« Les Mots de l’été »

C’est avec enthousiasme et passion qu’Adélaïde a profité d’une petite pause pour répondre à notre défi d’écriture de l’été : raconter une expérience inoubliable, un souvenir de vacances, une rencontre surprenante ! Une histoire drôle… ou triste en commençant par ces quelques mots : « C’était l’été de mes dix ans … (ou vingt ou plus) ! » Très vite, elle a trouvé l’inspiration et nous a envoyé son texte. Nous vous laissons tout au plaisir de la lecture de son récit alliant subtilement douceur et puissance.

Les mots de l’été

C’était l’été de mes huit ans, j’étais chez ma grand-mère, lovée dans son canapé vert foncé à pois. Le velours me tenait chaud. Sur une feuille j’écrivais mon histoire, j’avais vu un concours de nouvelles auquel je voulais participer. Je m’étais appliquée à bien écrire. Et hop, c’était envoyé par la poste. Inquiète, j’avais vu mon récit partir, et je n’avais jamais eu de nouvelles de lui.

C’était l’été de mes onze ans. J’étais à la montagne. On alternait randonnées et piscine comme toujours. Et comme toujours dans mon sac à dos de rando ou dans celui de piscine, j’avais un livre. A chaque pause, à chaque moment, il fallait que je lise, que je continue ces histoires. Et lorsque j’étais à court de livre, il y avait cette librairie à côté du supermarché.
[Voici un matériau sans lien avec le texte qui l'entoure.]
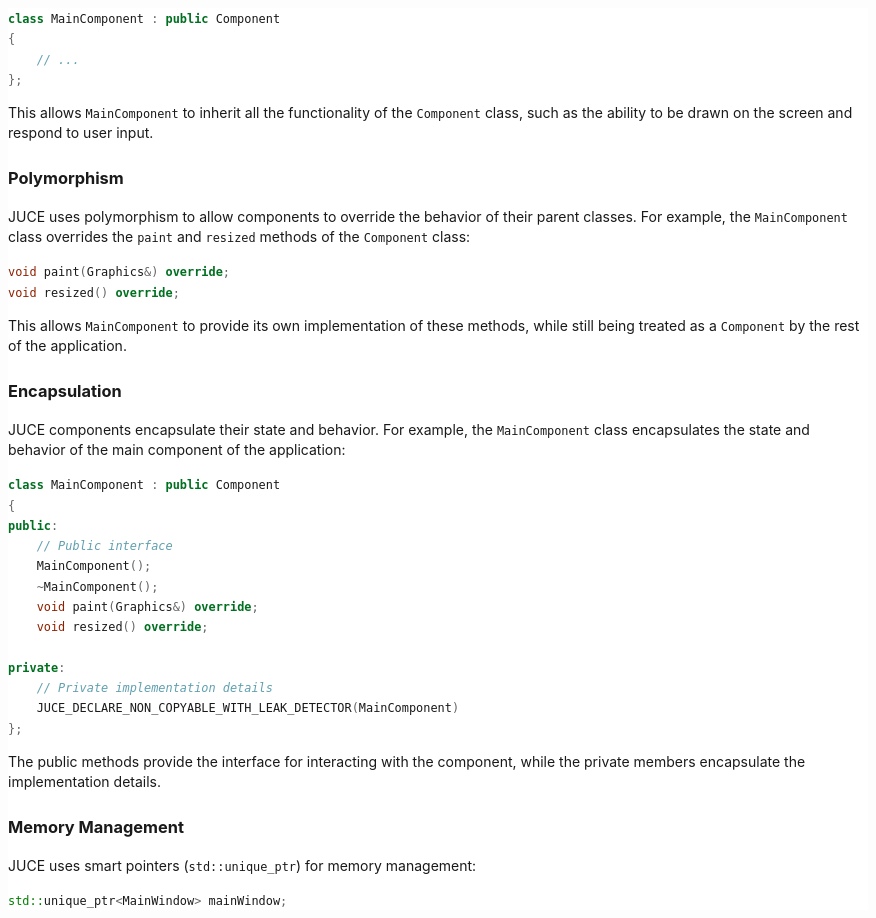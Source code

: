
 ```cpp
class MainComponent : public Component
{
    // ...
};
```

This allows `MainComponent` to inherit all the functionality of the `Component` class, such as the ability to be drawn on the screen and respond to user input.

### Polymorphism

JUCE uses polymorphism to allow components to override the behavior of their parent classes. For example, the `MainComponent` class overrides the `paint` and `resized` methods of the `Component` class:

```cpp
void paint(Graphics&) override;
void resized() override;
```

This allows `MainComponent` to provide its own implementation of these methods, while still being treated as a `Component` by the rest of the application.

### Encapsulation

JUCE components encapsulate their state and behavior. For example, the `MainComponent` class encapsulates the state and behavior of the main component of the application:

```cpp
class MainComponent : public Component
{
public:
    // Public interface
    MainComponent();
    ~MainComponent();
    void paint(Graphics&) override;
    void resized() override;

private:
    // Private implementation details
    JUCE_DECLARE_NON_COPYABLE_WITH_LEAK_DETECTOR(MainComponent)
};
```

The public methods provide the interface for interacting with the component, while the private members encapsulate the implementation details.

### Memory Management

JUCE uses smart pointers (`std::unique_ptr`) for memory management:

```cpp
std::unique_ptr<MainWindow> mainWindow;
```
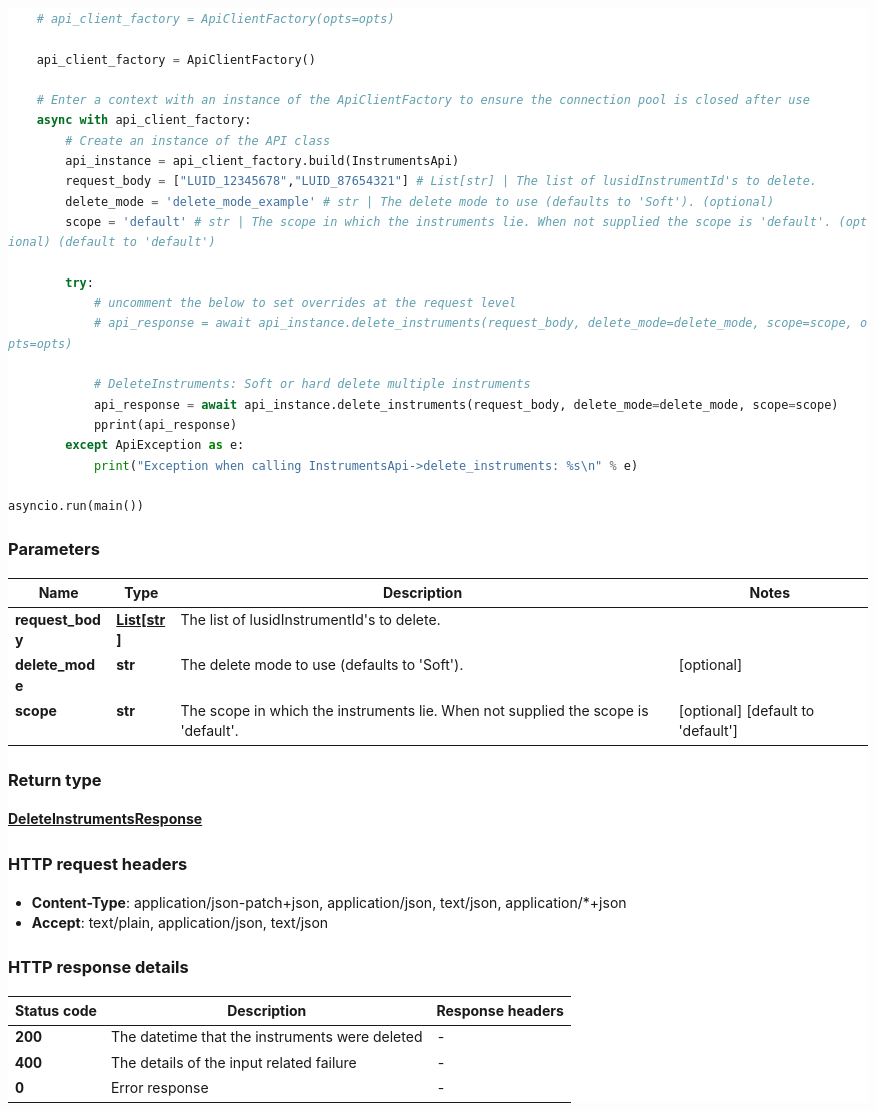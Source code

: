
 ```python
    # api_client_factory = ApiClientFactory(opts=opts)

    api_client_factory = ApiClientFactory()

    # Enter a context with an instance of the ApiClientFactory to ensure the connection pool is closed after use
    async with api_client_factory:
        # Create an instance of the API class
        api_instance = api_client_factory.build(InstrumentsApi)
        request_body = ["LUID_12345678","LUID_87654321"] # List[str] | The list of lusidInstrumentId's to delete.
        delete_mode = 'delete_mode_example' # str | The delete mode to use (defaults to 'Soft'). (optional)
        scope = 'default' # str | The scope in which the instruments lie. When not supplied the scope is 'default'. (optional) (default to 'default')

        try:
            # uncomment the below to set overrides at the request level
            # api_response = await api_instance.delete_instruments(request_body, delete_mode=delete_mode, scope=scope, opts=opts)

            # DeleteInstruments: Soft or hard delete multiple instruments
            api_response = await api_instance.delete_instruments(request_body, delete_mode=delete_mode, scope=scope)
            pprint(api_response)
        except ApiException as e:
            print("Exception when calling InstrumentsApi->delete_instruments: %s\n" % e)

asyncio.run(main())
```

### Parameters

Name | Type | Description  | Notes
------------- | ------------- | ------------- | -------------
 **request_body** | [**List[str]**](str.md)| The list of lusidInstrumentId&#39;s to delete. | 
 **delete_mode** | **str**| The delete mode to use (defaults to &#39;Soft&#39;). | [optional] 
 **scope** | **str**| The scope in which the instruments lie. When not supplied the scope is &#39;default&#39;. | [optional] [default to &#39;default&#39;]

### Return type

[**DeleteInstrumentsResponse**](DeleteInstrumentsResponse.md)

### HTTP request headers

 - **Content-Type**: application/json-patch+json, application/json, text/json, application/*+json
 - **Accept**: text/plain, application/json, text/json

### HTTP response details
| Status code | Description | Response headers |
|-------------|-------------|------------------|
**200** | The datetime that the instruments were deleted |  -  |
**400** | The details of the input related failure |  -  |
**0** | Error response |  -  |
A chaque fois que ma mère allait nous ravitailler en nourriture, avec mes frères et sœurs, on courait dans ce magasin pour se ravitailler en littérature.

C’était l’été de mes quatorze ans, j’étais allongée sur la plage à tenter de lire laborieusement Manon Lescaut. On nous avait fourni une liste de lecture que je m’efforçais de finir, mais je préférais lire mes livres. La rentrée approchait et je me demandais pourquoi on avait besoin de lire ces vieux auteurs, ces vieux livres alors que tant d’écrivains modernes étaient passionnants. Cette première année de lycée me l’apprendrait. Mais la question continuerait à me tarauder.

C’était l’été de mes vingt ans. Et c’était la révolution ! Pour la première fois je n’avais pas besoin de penser soigneusement aux livres à prendre dans ma valise … J’avais une liseuse et donc en permanence une centaine de livres dans mon sac à dos. Le poids s’était allégé et le choix épanoui.

C’était l’été de mes vingt-deux, trois, cinq, huit, … Les étés ne se ressemblaient pas : montagne, plage, peu d’argent, beaucoup d’argent, à deux, entre amis, en famille … Mais toujours, j’avais avec moi mes livres. Ils m’accompagnaient partout, été comme hiver. Ils me faisaient vivre des aventures et des émotions nouvelles. En même temps que mes voyages, ils me faisaient découvrir le monde.

C’est l’été de mes trente ans. Assise face à la mer, j’observe le soleil qui rougeoie de plus en plus intensément sur la mer. Le vent frais charrie du sable et des déchets tout au long de la plage. J’aime ce vent qui pique, qui se heurte à mon corps et me fait sentir exister très fort. J’aime jouer et danser avec lui pendant que le soleil me réchauffe. Assise sur mon sweat, je profite des instants et contemple les gens. Pour la première fois, ce n’est pas un livre sur mes jambes, mais un carnet. Après toutes ces années à porter les mots des autres, je décide de déposer les miens. Il m’aura fallu vingt-deux ans pour y revenir, à l’écriture. Et mon cœur rayonne de bonheur, comme si ma liberté s’était, enfin, déployée.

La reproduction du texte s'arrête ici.